Do ever think, “I fancy having a crack at Money or Comfortably Numb”?
All the solos that I do, or Lee [Harris, co-guitarist] does, are made up by us. They’re not copying anything Syd or David did before. In fact there are solos where there weren’t solos before - I do a solo at the end of A Saucerful Of Secrets, which wasn’t even there on the record
With songs like Comfortably Numb, the solos get purple, which is a phrase people use in the theatre for lines like, “To be or not to be”, which everybody knows and people can’t bear to hear it any other way. Everybody knows every lick in those songs, so if we played them it would just turn us into a bunch of session players, which we’re not. So we’ve tried to avoid that.

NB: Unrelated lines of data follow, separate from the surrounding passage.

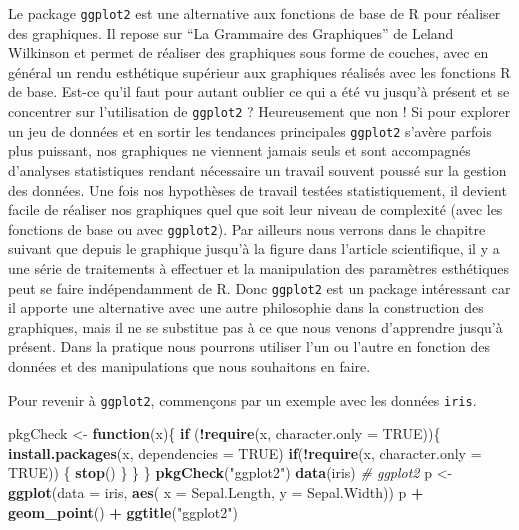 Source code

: \documentclass[
]{book}
\newenvironment{Shaded}{\begin{snugshade}}{\end{snugshade}}
\newcommand{\CommentTok}[1]{\textcolor[rgb]{0.56,0.35,0.01}{\textit{#1}}}
\newcommand{\ControlFlowTok}[1]{\textcolor[rgb]{0.13,0.29,0.53}{\textbf{#1}}}
\newcommand{\DataTypeTok}[1]{\textcolor[rgb]{0.13,0.29,0.53}{#1}}
\newcommand{\KeywordTok}[1]{\textcolor[rgb]{0.13,0.29,0.53}{\textbf{#1}}}
\newcommand{\NormalTok}[1]{#1}
\newcommand{\OperatorTok}[1]{\textcolor[rgb]{0.81,0.36,0.00}{\textbf{#1}}}
\newcommand{\OtherTok}[1]{\textcolor[rgb]{0.56,0.35,0.01}{#1}}
\newcommand{\StringTok}[1]{\textcolor[rgb]{0.31,0.60,0.02}{#1}}
\begin{document}
Le package \texttt{ggplot2} est une alternative aux fonctions de base de R pour réaliser des graphiques. Il repose sur ``La Grammaire des Graphiques'' de Leland Wilkinson et permet de réaliser des graphiques sous forme de couches, avec en général un rendu esthétique supérieur aux graphiques réalisés avec les fonctions R de base. Est-ce qu'il faut pour autant oublier ce qui a été vu jusqu'à présent et se concentrer sur l'utilisation de \texttt{ggplot2} ? Heureusement que non ! Si pour explorer un jeu de données et en sortir les tendances principales \texttt{ggplot2} s'avère parfois plus puissant, nos graphiques ne viennent jamais seuls et sont accompagnés d'analyses statistiques rendant nécessaire un travail souvent poussé sur la gestion des données. Une fois nos hypothèses de travail testées statistiquement, il devient facile de réaliser nos graphiques quel que soit leur niveau de complexité (avec les fonctions de base ou avec \texttt{ggplot2}). Par ailleurs nous verrons dans le chapitre suivant que depuis le graphique jusqu'à la figure dans l'article scientifique, il y a une série de traitements à effectuer et la manipulation des paramètres esthétiques peut se faire indépendamment de R. Donc \texttt{ggplot2} est un package intéressant car il apporte une alternative avec une autre philosophie dans la construction des graphiques, mais il ne se substitue pas à ce que nous venons d'apprendre jusqu'à présent. Dans la pratique nous pourrons utiliser l'un ou l'autre en fonction des données et des manipulations que nous souhaitons en faire.

Pour revenir à \texttt{ggplot2}, commençons par un exemple avec les données \texttt{iris}.

\begin{Shaded}
\begin{Highlighting}[]
\NormalTok{pkgCheck <-}\StringTok{ }\ControlFlowTok{function}\NormalTok{(x)\{ }
    \ControlFlowTok{if}\NormalTok{ (}\OperatorTok{!}\KeywordTok{require}\NormalTok{(x, }\DataTypeTok{character.only =} \OtherTok{TRUE}\NormalTok{))\{}
        \KeywordTok{install.packages}\NormalTok{(x, }\DataTypeTok{dependencies =} \OtherTok{TRUE}\NormalTok{)}
        \ControlFlowTok{if}\NormalTok{(}\OperatorTok{!}\KeywordTok{require}\NormalTok{(x, }\DataTypeTok{character.only =} \OtherTok{TRUE}\NormalTok{)) \{}
            \KeywordTok{stop}\NormalTok{()}
\NormalTok{        \}}
\NormalTok{    \}}
\NormalTok{\}}
\KeywordTok{pkgCheck}\NormalTok{(}\StringTok{"ggplot2"}\NormalTok{)}
\KeywordTok{data}\NormalTok{(iris)}
\CommentTok{# ggplot2}
\NormalTok{p <-}\StringTok{ }\KeywordTok{ggplot}\NormalTok{(}\DataTypeTok{data =}\NormalTok{ iris, }\KeywordTok{aes}\NormalTok{(}
  \DataTypeTok{x =}\NormalTok{ Sepal.Length, }
  \DataTypeTok{y =}\NormalTok{ Sepal.Width))}
\NormalTok{p }\OperatorTok{+}\StringTok{ }\KeywordTok{geom_point}\NormalTok{() }\OperatorTok{+}\StringTok{ }\KeywordTok{ggtitle}\NormalTok{(}\StringTok{"ggplot2"}\NormalTok{)}
\end{Highlighting}
\end{Shaded}
\end{document}

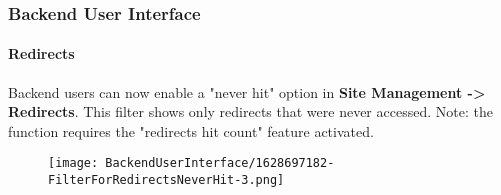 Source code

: %

\begin{frame}[fragile]
	\frametitle{Backend User Interface}
	\framesubtitle{Redirects}

	Backend users can now enable a "never hit" option in \textbf{Site Management -> Redirects}.
	This filter shows only redirects that were never accessed.\newline
	\small
		Note: the function requires the "redirects hit count" feature activated.
	\normalsize

	\begin{figure}
		\texttt{[image: BackendUserInterface/1628697182-FilterForRedirectsNeverHit-3.png]}
	\end{figure}

\end{frame}

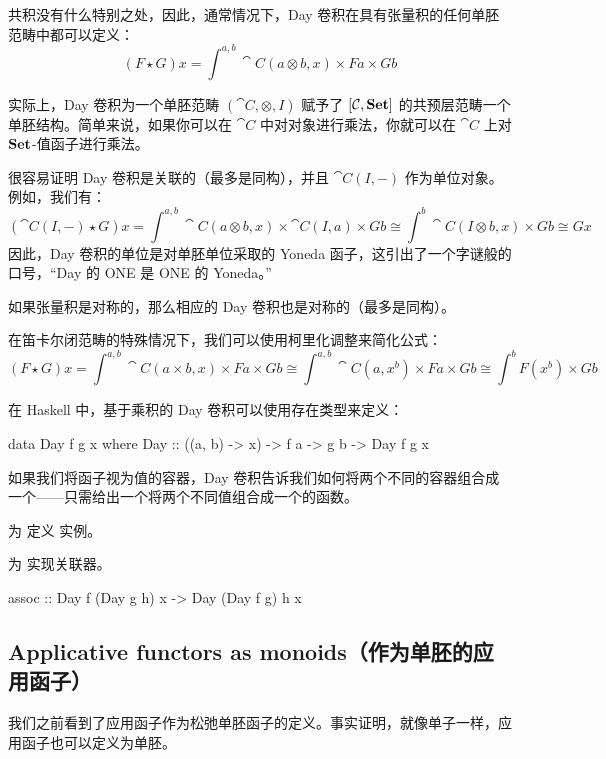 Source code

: \documentclass[DaoFP]{subfiles}
\begin{document}
 共积没有什么特别之处，因此，通常情况下，Day 卷积在具有张量积的任何单胚范畴中都可以定义：
 \[ (F \star G) x = \int^{a, b} \cat C (a \otimes b, x) \times F a \times G b \]

 实际上，Day 卷积为一个单胚范畴 $(\cat C, \otimes, I)$ 赋予了 $[\mathcal{C}, \mathbf{Set}]$ 的共预层范畴一个单胚结构。简单来说，如果你可以在 $\cat C$ 中对对象进行乘法，你就可以在 $\cat C$ 上对 $\mathbf{Set}$-值函子进行乘法。

 很容易证明 Day 卷积是关联的（最多是同构），并且 $\cat C(I, -)$ 作为单位对象。例如，我们有：
 \[ (\cat C(I, -) \star G) x =  \int^{a, b} \cat C (a \otimes b, x) \times \cat C(I, a) \times G b \cong
 \int^{b} \cat C (I \otimes b, x) \times  G b \cong G x\]
 因此，Day 卷积的单位是对单胚单位采取的 Yoneda 函子，这引出了一个字谜般的口号，“Day 的 ONE 是 ONE 的 Yoneda。”

 如果张量积是对称的，那么相应的 Day 卷积也是对称的（最多是同构）。

 在笛卡尔闭范畴的特殊情况下，我们可以使用柯里化调整来简化公式：
 \[ (F \star G) x = \int^{a, b} \cat C (a \times b, x) \times F a \times G b \cong  \int^{a, b} \cat C (a, x^b) \times F a \times G b \cong  \int^{b}  F (x^b) \times G b\]

 在 Haskell 中，基于乘积的 Day 卷积可以使用存在类型来定义：
 \begin{haskell}
  data Day f g x where
  Day :: ((a, b) -> x) -> f a -> g b -> Day f g x
 \end{haskell}

 如果我们将函子视为值的容器，Day 卷积告诉我们如何将两个不同的容器组合成一个——只需给出一个将两个不同值组合成一个的函数。

 \begin{exercise}
  为  定义  实例。
 \end{exercise}

 \begin{exercise}
  为  实现关联器。
  \begin{haskell}
   assoc :: Day f (Day g h) x -> Day (Day f g) h x
  \end{haskell}
 \end{exercise}

 \subsection{Applicative functors as monoids（作为单胚的应用函子）}

 我们之前看到了应用函子作为松弛单胚函子的定义。事实证明，就像单子一样，应用函子也可以定义为单胚。
\end{document}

Also, they were a much bigger band when they started doing those songs, in terms of the number of people onstage. They were going out with double keyboard players and three backing singers and lots of saxophones. There are only five of us, and we want to keep the kind of sound we have.
The flipside of that is, could you imagine writing new material with this line-up?
I've mentioned it to Nick, and it is something I'd be ready to talk about, but it’s really got to come from him. If David writes a song, or Roger writes a song, it's different because they're going get up and sing it, but with us, it would need to be something where Nick would be heavily involved. But I'm not closing any doors on it.
Saucerful Of Secrets’ Live At The Roundhouse is out now. Gary Kemp’s new solo album, Insolo, is out on June 25.